*** Opening Records for this exercise ***

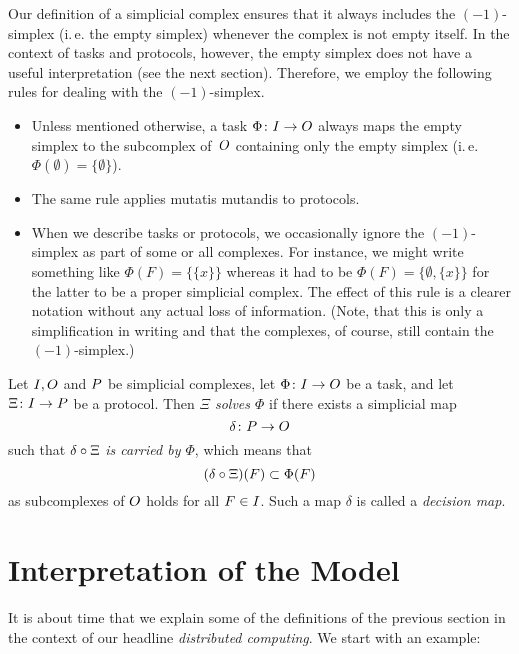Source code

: \begin{thConvention}
    Our definition of a simplicial complex ensures that it always includes the
    $(-1)$-simplex (i.\,e. the empty simplex) whenever the complex is not empty
    itself. In the context of tasks and protocols, however, the empty simplex
    does not have a useful interpretation (see the next section). Therefore, we
    employ the following rules for dealing with the $(-1)$-simplex.
    \begin{itemize}
        \item
            Unless mentioned otherwise, a task $\Phi\colon I\to O$ always
            maps the empty simplex to the subcomplex of~$O$ containing only
            the empty simplex (i.\,e. $\Phi(\emptyset) = \{\emptyset\}$).
            
        \item
            The same rule applies mutatis mutandis to protocols.
            
        \item
            When we describe tasks or protocols, we occasionally ignore the
            $(-1)$-simplex as part of some or all complexes. For instance,
            we might write something like $\Phi(F) = \{\{x\}\}$ whereas
            it had to be $\Phi(F) = \{\emptyset,\{x\}\}$ for the
            latter to be a proper simplicial complex. The effect of
            this rule is a clearer notation without any actual loss
            of information. (Note, that this is only a simplification
            in writing and that the complexes, of course, still contain
            the $(-1)$-simplex.)
    \end{itemize}
\end{thConvention}

\begin{thDef}
    Let $I,O$ and $P$ be simplicial complexes,
    let $\Phi\colon I\to O$ be a task,
    and let $\Xi\colon I\to P$ be a protocol.
    Then \emph{$\Xi$ solves $\Phi$} if there exists a simplicial map
    \[ \delta\colon P\to O \] 
    such that $\delta\after\Xi$ \emph{is carried by $\Phi$},
    which means that
    \[ (\delta\after\Xi)(F) \subset \Phi(F) \]
    as subcomplexes of $O$ holds for all $F\in I$.
    Such a map $\delta$ is called a \emph{decision map}.
\end{thDef}

\section{Interpretation of the Model}
It is about time that we explain some of the definitions of the previous
section in the context of our headline \emph{distributed computing}.
We start with an example:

*** Closing Records for this exercise ***

● Required work: Your answer should be all lines from the data that contain "begin".

● Result for this task:
: \begin{thConvention}
    \begin{itemize}
\begin{thDef}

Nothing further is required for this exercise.